In step S1330, the processor 170 may calculate a first crowd simulation result based on state change information about the entity generated as the first crowd simulation is performed. When calculating the first crowd simulation result, the processor 170 may collect changes in the properties of the object over time, which are generated as the object walks the mesh, as state change information for the object. Based on the state change information about the object, the processor 170 determines the crowd density, which integrates the density of objects walking on the walking path, the walking speed of the crowd, which integrates the walking speed of objects walking on the walking path, and the crowd walking speed at different locations. A first crowd simulation result may be produced that includes one or more of the converging flows of the crowd indicating the degree to which entities are converging on the pedestrian path.

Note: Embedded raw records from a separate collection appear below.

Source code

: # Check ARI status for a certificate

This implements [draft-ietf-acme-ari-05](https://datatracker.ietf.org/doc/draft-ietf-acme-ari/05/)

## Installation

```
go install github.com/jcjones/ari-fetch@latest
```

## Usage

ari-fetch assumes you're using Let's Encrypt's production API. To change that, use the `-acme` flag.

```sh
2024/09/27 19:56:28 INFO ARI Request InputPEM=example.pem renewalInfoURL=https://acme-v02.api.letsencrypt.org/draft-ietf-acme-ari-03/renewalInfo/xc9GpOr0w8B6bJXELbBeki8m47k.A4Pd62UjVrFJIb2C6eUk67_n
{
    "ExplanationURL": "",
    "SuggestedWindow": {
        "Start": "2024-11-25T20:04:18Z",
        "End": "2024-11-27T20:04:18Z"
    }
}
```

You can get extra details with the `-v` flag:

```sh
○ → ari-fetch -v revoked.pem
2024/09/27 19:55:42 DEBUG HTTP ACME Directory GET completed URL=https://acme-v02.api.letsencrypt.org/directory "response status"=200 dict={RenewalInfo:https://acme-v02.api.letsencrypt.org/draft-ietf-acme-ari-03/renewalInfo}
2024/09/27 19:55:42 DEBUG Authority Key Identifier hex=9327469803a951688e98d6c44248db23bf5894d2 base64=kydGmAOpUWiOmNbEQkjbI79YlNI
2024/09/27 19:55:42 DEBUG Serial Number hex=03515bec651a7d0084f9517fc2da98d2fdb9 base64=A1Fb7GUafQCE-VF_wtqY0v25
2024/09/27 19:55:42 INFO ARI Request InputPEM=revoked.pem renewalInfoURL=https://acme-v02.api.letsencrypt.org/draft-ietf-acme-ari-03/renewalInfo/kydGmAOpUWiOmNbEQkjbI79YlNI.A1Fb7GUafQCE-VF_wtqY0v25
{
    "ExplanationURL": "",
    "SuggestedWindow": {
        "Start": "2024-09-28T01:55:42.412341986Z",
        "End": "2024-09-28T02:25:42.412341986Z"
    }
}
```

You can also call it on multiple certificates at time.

In step S1340, the processor 170 may calculate a risk score for one or more pedestrian paths by applying a preset standard risk level to the first crowd simulation result. When calculating the risk score, the processor 170 provides a first standard risk score in which different first scores are assigned according to the width of a pedestrian path included in a random target area, and a second standard risk score that is different depending on the rate of reduction in the width of the pedestrian path. A second standard risk level in which scores are assigned, a third standard risk level in which different scores are assigned according to the slope of the walking path, and a converging flow as the degree to which individuals walking in different locations gather on the walking path. A fourth standard risk level to which different fourth scores are assigned, a fifth standard risk level to which different fifth scores are assigned according to the crowd density as the degree to which objects are concentrated on the walking path, and a different risk rating according to the walking speed of objects in the walking path. The standard risk including the sixth standard risk to which 6 points are assigned can be loaded from the database 140. The processor 170 may apply the standard risk to the first crowd simulation result and calculate the sum of the first to sixth scores corresponding to the first crowd simulation result as a risk score. The processor 170 may determine the risk level of the pedestrian path as one of concern, caution, caution, and serious by comparing the result calculated from the risk score and the seventh standard rating score. The processor 170 may provide the risk level of the pedestrian path corresponding to the risk score to one or more pedestrian paths included in the 3D modeling information by displaying different colors.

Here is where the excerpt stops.